Please return only the lines from the one holding "- Using command-line" through the one holding "- End-to-end help", exactly as they appear in the records below, both ends included.

(Excerpts from a dataset)
# # # #

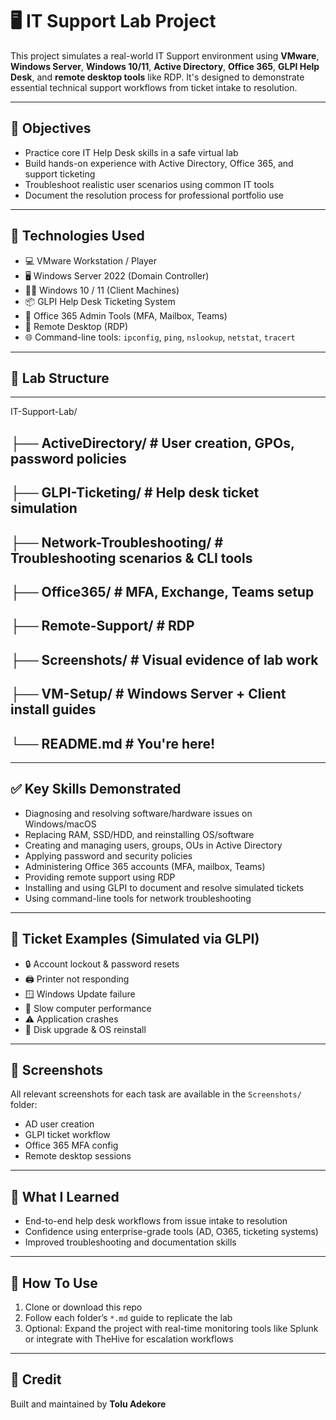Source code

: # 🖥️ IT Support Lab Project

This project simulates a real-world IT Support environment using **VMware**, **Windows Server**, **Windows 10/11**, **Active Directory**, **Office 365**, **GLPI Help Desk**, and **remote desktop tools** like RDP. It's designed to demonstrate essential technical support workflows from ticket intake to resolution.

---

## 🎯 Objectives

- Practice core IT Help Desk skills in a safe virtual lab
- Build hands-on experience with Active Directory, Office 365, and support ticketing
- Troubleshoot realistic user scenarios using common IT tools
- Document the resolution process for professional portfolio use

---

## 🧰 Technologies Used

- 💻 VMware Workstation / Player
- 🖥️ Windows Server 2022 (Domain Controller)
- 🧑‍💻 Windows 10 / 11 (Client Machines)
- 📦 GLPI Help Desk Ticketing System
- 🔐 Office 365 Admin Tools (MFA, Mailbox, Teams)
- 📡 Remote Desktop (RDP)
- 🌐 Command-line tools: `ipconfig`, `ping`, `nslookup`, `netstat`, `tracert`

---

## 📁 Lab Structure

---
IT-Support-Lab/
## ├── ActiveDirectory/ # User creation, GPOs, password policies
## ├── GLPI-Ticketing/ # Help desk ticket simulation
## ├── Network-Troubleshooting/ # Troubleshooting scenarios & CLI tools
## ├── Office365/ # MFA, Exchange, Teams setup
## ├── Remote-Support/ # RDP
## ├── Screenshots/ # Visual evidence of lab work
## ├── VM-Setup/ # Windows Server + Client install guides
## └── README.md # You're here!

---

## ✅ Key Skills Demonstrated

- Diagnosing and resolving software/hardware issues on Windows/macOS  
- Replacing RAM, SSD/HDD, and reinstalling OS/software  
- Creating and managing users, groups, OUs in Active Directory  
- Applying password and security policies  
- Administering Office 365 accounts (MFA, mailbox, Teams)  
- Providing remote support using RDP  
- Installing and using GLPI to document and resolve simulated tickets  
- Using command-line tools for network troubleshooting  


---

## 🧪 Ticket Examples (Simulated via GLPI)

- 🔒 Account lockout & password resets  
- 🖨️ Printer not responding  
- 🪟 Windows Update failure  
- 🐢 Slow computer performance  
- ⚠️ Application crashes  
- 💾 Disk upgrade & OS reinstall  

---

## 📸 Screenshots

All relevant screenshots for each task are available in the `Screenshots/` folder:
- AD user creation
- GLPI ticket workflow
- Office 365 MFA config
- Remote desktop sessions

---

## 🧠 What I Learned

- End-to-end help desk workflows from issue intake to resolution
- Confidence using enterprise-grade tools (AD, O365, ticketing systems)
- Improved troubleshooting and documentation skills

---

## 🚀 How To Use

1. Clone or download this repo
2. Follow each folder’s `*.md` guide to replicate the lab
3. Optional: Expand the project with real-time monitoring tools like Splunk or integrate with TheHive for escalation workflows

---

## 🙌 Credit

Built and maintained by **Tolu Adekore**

# # # #

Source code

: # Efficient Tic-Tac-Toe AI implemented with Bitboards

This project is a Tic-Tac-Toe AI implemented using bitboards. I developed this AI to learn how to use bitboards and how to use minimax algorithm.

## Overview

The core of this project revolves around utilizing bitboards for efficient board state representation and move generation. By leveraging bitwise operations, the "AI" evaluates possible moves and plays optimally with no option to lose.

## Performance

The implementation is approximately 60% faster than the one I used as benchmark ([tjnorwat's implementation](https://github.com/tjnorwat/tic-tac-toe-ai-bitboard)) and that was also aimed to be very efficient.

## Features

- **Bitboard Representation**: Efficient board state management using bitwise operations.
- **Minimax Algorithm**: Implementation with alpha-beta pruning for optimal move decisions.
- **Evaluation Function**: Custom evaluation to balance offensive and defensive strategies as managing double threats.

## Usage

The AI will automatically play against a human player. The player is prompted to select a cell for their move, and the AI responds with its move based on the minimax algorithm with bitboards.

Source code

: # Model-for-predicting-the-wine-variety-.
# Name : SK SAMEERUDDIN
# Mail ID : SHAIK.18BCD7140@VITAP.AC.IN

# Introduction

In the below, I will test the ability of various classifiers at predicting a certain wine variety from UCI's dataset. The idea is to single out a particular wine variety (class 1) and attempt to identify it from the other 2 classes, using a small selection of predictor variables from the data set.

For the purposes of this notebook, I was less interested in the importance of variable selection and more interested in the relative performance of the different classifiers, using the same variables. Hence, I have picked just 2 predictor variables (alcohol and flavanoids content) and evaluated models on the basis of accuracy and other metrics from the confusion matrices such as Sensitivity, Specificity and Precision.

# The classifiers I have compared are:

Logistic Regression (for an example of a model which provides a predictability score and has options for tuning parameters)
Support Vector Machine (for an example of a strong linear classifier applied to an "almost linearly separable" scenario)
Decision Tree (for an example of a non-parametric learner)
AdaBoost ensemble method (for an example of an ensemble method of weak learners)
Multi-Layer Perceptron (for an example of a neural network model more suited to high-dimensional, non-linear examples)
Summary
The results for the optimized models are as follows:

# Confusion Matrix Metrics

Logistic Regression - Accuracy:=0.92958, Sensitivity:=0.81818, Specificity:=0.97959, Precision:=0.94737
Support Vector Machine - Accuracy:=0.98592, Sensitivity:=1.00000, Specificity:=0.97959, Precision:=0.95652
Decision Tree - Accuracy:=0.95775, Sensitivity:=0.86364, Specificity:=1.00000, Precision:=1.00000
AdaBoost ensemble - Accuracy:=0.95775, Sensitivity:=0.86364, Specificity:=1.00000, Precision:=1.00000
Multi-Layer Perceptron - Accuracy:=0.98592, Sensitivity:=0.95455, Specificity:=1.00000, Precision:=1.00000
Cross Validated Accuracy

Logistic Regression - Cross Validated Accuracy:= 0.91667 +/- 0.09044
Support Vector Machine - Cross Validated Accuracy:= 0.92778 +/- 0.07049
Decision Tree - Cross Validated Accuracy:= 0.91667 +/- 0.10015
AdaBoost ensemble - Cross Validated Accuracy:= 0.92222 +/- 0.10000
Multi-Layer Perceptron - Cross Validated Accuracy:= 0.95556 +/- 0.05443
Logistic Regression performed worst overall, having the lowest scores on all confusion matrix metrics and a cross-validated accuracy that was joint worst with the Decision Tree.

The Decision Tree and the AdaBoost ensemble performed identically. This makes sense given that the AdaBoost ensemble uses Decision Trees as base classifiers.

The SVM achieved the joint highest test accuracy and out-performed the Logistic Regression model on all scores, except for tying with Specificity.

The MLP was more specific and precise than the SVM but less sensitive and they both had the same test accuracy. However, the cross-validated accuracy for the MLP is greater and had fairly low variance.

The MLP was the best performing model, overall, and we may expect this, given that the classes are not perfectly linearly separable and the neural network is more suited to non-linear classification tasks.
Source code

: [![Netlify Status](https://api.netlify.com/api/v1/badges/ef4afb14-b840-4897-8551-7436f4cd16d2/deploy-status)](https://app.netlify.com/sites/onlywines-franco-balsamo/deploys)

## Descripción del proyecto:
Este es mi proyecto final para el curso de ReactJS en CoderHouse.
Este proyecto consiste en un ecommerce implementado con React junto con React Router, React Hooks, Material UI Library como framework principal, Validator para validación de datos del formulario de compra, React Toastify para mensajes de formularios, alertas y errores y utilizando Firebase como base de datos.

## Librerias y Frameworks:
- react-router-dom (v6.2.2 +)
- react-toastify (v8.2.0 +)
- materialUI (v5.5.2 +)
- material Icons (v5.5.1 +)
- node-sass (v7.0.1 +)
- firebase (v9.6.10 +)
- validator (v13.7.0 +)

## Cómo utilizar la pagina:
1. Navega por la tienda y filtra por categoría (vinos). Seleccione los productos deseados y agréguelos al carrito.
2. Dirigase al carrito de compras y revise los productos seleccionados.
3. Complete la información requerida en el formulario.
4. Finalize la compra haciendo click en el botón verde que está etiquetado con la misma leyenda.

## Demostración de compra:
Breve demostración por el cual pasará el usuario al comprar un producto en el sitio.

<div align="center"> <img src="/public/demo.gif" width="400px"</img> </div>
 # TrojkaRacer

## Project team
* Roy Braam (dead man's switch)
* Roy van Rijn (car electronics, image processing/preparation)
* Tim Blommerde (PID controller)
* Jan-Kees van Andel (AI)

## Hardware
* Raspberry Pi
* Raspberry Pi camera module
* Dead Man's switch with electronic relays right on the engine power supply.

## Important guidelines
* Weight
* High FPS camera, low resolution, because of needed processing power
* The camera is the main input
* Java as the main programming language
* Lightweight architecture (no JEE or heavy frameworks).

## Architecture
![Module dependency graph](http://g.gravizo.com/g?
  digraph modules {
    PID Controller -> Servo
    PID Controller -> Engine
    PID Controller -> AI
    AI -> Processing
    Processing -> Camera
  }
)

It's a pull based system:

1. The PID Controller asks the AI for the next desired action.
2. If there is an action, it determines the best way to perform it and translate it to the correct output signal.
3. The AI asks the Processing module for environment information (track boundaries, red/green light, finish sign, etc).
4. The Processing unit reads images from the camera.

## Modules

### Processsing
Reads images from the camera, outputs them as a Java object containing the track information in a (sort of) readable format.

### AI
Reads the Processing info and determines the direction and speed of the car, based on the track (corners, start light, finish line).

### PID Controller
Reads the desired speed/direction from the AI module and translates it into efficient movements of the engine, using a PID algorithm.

# # # #

§ **TASK ANSWER**
- Using command-line tools for network troubleshooting  


---

## 🧪 Ticket Examples (Simulated via GLPI)

- 🔒 Account lockout & password resets  
- 🖨️ Printer not responding  
- 🪟 Windows Update failure  
- 🐢 Slow computer performance  
- ⚠️ Application crashes  
- 💾 Disk upgrade & OS reinstall  

---

## 📸 Screenshots

All relevant screenshots for each task are available in the `Screenshots/` folder:
- AD user creation
- GLPI ticket workflow
- Office 365 MFA config
- Remote desktop sessions

---

## 🧠 What I Learned

- End-to-end help desk workflows from issue intake to resolution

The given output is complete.